# Supplied information:

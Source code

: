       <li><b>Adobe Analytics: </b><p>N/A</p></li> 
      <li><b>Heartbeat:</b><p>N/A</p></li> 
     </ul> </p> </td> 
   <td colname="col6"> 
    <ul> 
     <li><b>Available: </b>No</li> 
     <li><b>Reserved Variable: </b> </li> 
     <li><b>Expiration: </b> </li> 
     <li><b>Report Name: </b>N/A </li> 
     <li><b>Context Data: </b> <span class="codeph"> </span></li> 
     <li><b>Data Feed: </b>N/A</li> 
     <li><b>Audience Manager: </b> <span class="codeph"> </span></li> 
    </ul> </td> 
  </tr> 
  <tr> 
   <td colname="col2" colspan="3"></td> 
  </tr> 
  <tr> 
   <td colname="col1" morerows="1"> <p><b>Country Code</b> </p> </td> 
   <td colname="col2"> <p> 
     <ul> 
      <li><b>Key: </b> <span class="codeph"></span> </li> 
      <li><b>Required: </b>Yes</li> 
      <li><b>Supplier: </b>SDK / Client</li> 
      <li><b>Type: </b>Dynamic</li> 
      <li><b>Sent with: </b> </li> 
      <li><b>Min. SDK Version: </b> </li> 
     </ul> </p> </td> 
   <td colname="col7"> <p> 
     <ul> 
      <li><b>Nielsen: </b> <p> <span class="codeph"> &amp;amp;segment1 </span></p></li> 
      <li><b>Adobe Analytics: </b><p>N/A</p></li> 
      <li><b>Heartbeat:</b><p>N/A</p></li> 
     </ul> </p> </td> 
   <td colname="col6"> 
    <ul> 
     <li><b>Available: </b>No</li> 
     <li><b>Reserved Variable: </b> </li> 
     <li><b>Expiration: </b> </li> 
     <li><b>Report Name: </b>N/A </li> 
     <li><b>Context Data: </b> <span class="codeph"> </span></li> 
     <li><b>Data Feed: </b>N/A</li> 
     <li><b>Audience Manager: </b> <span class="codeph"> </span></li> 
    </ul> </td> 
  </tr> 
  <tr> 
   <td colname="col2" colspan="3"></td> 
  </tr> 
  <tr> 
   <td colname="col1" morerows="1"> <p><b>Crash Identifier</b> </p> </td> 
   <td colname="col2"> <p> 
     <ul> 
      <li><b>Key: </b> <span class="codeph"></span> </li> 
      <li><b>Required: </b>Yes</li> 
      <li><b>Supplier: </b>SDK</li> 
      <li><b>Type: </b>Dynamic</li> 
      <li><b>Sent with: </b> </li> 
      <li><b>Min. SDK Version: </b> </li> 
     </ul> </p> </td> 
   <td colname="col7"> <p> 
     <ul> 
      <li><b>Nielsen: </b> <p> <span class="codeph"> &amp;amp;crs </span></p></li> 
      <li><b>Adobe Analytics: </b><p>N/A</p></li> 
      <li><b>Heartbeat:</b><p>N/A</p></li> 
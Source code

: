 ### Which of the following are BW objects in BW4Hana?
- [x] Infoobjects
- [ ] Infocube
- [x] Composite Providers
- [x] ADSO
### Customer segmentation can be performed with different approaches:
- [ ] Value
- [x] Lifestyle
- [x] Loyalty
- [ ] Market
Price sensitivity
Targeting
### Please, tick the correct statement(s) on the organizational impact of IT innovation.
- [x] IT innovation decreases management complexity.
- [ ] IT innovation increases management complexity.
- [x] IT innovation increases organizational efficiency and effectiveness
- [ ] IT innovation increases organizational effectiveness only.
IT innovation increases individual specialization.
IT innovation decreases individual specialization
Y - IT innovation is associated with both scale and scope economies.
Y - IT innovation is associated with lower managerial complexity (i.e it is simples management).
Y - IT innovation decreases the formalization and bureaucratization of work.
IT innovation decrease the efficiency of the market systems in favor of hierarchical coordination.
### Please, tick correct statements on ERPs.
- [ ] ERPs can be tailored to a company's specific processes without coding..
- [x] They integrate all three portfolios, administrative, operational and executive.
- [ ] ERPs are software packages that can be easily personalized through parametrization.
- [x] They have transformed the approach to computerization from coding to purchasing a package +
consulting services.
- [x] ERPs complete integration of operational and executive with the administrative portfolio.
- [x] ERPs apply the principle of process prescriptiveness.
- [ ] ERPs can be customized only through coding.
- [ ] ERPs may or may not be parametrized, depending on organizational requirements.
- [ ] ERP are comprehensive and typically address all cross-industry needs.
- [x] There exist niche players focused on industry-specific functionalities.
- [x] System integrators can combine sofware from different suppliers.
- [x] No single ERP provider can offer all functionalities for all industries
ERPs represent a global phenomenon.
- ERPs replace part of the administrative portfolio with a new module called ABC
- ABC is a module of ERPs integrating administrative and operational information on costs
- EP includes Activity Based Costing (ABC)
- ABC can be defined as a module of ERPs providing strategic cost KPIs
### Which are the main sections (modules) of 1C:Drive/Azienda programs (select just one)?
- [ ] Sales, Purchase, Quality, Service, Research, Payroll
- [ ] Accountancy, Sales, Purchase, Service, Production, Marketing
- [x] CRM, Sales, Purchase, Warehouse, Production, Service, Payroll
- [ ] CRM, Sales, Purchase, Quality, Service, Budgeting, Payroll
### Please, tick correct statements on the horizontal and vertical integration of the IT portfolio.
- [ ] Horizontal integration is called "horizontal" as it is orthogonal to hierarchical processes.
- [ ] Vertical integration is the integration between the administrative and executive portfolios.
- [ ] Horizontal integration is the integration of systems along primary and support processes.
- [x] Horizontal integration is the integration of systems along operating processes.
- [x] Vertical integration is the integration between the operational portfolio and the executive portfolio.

---

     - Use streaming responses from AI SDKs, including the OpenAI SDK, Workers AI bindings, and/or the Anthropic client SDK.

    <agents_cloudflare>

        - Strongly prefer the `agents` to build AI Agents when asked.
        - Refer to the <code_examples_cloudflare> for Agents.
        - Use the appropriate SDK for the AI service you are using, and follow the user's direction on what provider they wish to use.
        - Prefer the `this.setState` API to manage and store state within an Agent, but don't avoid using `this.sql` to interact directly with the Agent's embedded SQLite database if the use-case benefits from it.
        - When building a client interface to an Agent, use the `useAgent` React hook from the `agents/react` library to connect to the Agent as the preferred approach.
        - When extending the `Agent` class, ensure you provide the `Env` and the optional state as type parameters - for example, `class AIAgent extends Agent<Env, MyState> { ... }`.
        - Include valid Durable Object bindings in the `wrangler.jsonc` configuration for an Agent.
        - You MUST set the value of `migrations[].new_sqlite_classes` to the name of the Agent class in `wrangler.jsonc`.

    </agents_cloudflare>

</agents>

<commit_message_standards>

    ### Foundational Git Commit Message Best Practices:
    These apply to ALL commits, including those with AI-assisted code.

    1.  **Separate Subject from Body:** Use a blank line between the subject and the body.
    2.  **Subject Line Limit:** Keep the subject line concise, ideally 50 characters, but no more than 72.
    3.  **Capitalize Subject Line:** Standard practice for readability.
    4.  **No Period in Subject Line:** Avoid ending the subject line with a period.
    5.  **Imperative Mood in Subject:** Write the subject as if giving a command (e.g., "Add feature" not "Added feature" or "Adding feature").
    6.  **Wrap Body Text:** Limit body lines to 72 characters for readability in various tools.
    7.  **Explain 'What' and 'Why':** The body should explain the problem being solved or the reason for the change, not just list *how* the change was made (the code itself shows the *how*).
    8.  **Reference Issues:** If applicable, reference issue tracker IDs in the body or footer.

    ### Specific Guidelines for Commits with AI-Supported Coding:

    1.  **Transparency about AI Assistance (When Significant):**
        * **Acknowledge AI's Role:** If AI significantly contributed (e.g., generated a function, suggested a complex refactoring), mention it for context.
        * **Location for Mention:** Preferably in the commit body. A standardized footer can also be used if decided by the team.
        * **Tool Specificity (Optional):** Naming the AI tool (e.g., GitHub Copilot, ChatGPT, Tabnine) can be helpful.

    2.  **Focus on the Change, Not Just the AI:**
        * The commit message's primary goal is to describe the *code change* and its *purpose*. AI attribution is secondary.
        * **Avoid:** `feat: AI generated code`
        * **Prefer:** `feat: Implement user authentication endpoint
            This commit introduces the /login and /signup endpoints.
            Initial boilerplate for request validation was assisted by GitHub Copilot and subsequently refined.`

# To do:
If the word "processes" is on a line above, return that line.

# Answer:
- [ ] ERPs can be tailored to a company's specific processes without coding..
- [ ] Horizontal integration is called "horizontal" as it is orthogonal to hierarchical processes.
- [ ] Horizontal integration is the integration of systems along primary and support processes.
- [x] Horizontal integration is the integration of systems along operating processes.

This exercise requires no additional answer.